What to do
Needed from the data below: all lines that contain the word "otherStats".

Supplied records
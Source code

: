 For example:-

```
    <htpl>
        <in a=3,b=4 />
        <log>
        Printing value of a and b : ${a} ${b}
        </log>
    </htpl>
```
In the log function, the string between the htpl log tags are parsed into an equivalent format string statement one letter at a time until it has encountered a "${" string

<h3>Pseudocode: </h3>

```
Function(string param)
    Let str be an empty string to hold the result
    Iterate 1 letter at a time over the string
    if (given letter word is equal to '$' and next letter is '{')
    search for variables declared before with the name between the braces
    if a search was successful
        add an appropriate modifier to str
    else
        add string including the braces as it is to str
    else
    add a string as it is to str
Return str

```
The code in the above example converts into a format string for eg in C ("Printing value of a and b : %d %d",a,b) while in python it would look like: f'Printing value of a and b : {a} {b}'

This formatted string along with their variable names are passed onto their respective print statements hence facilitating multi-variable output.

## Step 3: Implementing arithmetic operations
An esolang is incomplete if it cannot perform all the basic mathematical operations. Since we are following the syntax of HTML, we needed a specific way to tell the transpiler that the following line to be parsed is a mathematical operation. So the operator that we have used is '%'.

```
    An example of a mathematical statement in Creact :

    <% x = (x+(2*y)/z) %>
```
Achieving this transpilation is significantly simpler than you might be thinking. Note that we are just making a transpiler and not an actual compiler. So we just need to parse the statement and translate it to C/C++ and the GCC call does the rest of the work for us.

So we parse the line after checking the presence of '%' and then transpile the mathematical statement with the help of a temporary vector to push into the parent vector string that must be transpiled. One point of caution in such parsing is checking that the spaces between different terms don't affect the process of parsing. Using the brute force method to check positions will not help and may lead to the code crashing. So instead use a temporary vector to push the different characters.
* * *
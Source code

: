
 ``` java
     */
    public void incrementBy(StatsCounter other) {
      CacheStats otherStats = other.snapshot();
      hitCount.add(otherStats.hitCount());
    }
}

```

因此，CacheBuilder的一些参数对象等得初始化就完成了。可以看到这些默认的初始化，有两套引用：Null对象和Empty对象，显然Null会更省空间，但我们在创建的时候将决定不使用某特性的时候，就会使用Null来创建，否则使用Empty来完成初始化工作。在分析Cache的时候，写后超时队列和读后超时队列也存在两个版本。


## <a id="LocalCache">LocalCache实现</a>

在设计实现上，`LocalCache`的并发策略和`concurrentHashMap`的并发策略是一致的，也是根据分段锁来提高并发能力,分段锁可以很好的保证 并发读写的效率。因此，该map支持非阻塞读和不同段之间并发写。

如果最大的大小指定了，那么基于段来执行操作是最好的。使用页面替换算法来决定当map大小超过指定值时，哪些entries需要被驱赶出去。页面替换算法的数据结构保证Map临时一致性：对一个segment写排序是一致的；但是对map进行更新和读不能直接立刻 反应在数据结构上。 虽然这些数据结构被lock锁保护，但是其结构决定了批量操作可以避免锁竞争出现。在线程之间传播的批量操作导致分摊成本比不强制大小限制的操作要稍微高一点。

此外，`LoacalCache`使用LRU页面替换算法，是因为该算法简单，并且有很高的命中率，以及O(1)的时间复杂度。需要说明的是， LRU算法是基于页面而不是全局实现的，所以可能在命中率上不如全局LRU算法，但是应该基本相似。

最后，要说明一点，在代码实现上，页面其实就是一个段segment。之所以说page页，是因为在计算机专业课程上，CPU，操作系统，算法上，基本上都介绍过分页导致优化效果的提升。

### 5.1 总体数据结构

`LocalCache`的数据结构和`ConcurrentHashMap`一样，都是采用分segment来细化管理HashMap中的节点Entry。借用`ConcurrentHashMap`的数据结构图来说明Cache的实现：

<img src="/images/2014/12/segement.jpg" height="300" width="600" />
==
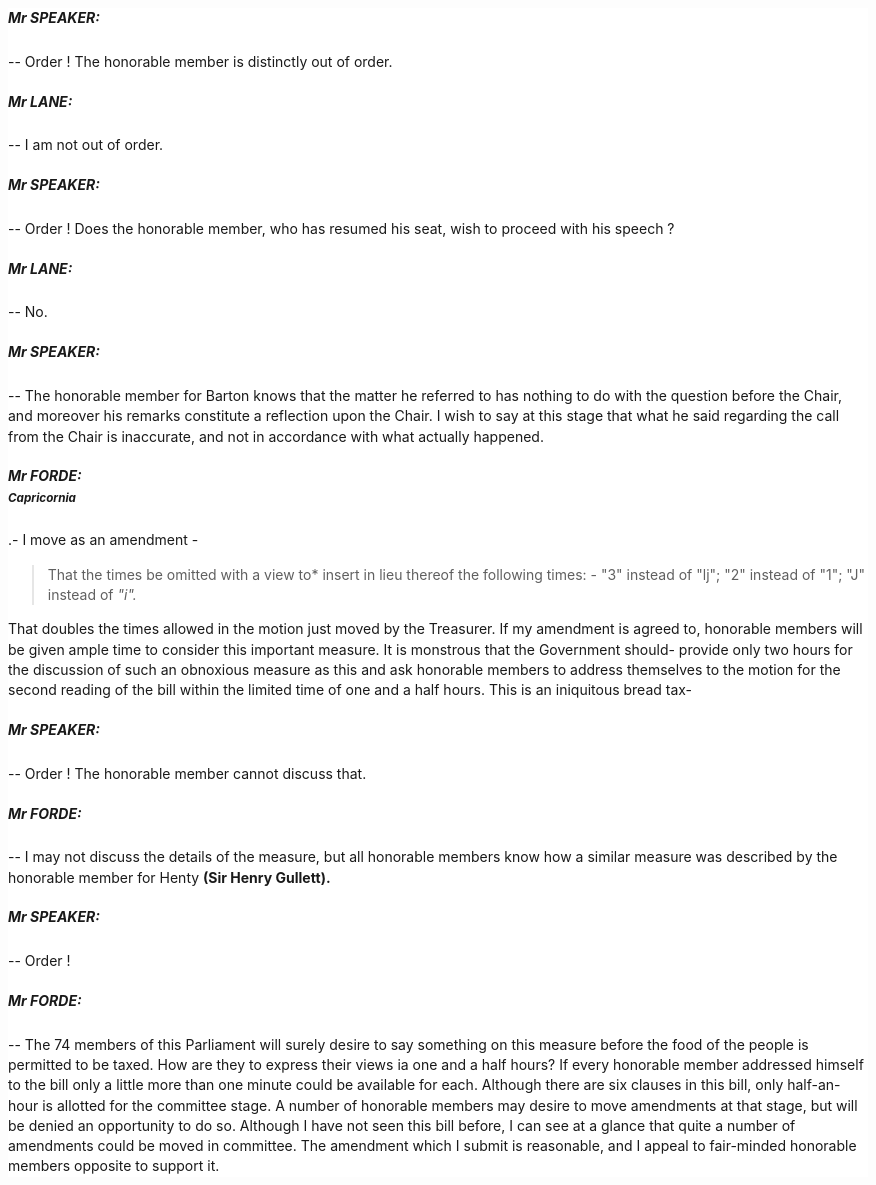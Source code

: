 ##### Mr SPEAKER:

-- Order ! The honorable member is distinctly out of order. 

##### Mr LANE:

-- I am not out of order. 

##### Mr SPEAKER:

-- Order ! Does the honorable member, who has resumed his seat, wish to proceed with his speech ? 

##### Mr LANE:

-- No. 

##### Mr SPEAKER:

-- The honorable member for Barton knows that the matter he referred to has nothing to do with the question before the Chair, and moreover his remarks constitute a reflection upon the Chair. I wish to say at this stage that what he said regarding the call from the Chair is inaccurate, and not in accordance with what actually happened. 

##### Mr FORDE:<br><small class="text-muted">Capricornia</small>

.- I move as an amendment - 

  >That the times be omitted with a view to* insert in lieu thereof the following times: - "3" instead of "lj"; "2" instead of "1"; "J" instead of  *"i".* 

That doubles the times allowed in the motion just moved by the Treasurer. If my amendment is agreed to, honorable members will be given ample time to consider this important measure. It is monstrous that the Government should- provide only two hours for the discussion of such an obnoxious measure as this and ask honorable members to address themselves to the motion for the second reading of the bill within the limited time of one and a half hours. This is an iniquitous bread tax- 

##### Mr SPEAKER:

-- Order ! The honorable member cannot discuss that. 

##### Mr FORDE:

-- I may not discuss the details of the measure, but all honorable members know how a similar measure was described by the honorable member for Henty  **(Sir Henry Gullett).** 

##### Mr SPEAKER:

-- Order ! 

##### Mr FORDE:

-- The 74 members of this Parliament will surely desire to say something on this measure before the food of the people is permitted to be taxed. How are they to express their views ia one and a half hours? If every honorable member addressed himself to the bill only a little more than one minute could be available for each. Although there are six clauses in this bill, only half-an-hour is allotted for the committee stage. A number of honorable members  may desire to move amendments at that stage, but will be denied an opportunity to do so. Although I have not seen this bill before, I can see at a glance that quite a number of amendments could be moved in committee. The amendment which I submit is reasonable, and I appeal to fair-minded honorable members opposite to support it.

Task output
      CacheStats otherStats = other.snapshot();
      hitCount.add(otherStats.hitCount());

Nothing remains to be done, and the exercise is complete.